Regular physical exercise, especially resistance-type exercise training, and higher protein intake than the one recommended for the general adult population are both recommended for obese individuals who undertake weight loss programs. In fact, high protein diets, as introduced above, are more satiating than carbohydrates and fats on a basis of an equal energy content. High protein diets are effective in attenuating the loss of lean mass which parallel weight loss [140,141]. Physical exercise appears also effective for reducing the loss of lean mass in cases of body weight reduction [142,143,144] and thus can act in conjunction with high protein diets.
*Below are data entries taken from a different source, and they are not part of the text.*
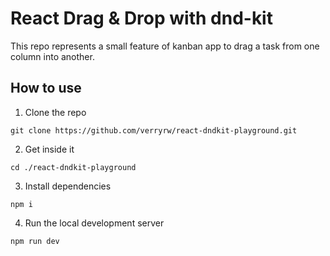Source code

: # React Drag & Drop with dnd-kit  
This repo represents a small feature of kanban app to drag a task from one column into another.

## How to use
1. Clone the repo
```
git clone https://github.com/verryrw/react-dndkit-playground.git
```
2. Get inside it
```
cd ./react-dndkit-playground
```
3. Install dependencies
```
npm i
```
4. Run the local development server
```
npm run dev
```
Regarding supplementation with amino acids, the effects of such supplementation on the maintenance of the lean body have been documented in the dietary context of lower protein intake when associated with physical exercise [145]. In obese adults recruited for a four-week randomized controlled trial, meal replacement containing 6 g proteins and enriched with 16 g of a mixture of indispensable amino acids showed beneficial effects on the skeletal muscle cross-sectional area when compared to isoenergetic standard meal replacement containing 16 g protein but no supplement [146]. However, in this trial, the meal replacement mixtures were not isonitrogenous. Amino acid supplementation has been tested in a randomized controlled study with adult men characterized by severe obesity who undergo a 4-week intervention program. This program associates a low-calorie balanced diet with a physical activity program. In such a situation, supplementation with a mixture of indispensable amino acids together with citrate, succinate, and malate was found to be able to increase muscle mass when compared with the control group receiving no supplements [147]. However, the respective roles of the amino acids and of the tricarboxylic acid intermediates could not be identified in this study. Further work is obviously needed to document the interest of supplements with mixtures of specific amino acids associated with high protein diets and physical exercise for limiting the risk of sarcopenia in overweight and obese individuals with marked weight loss.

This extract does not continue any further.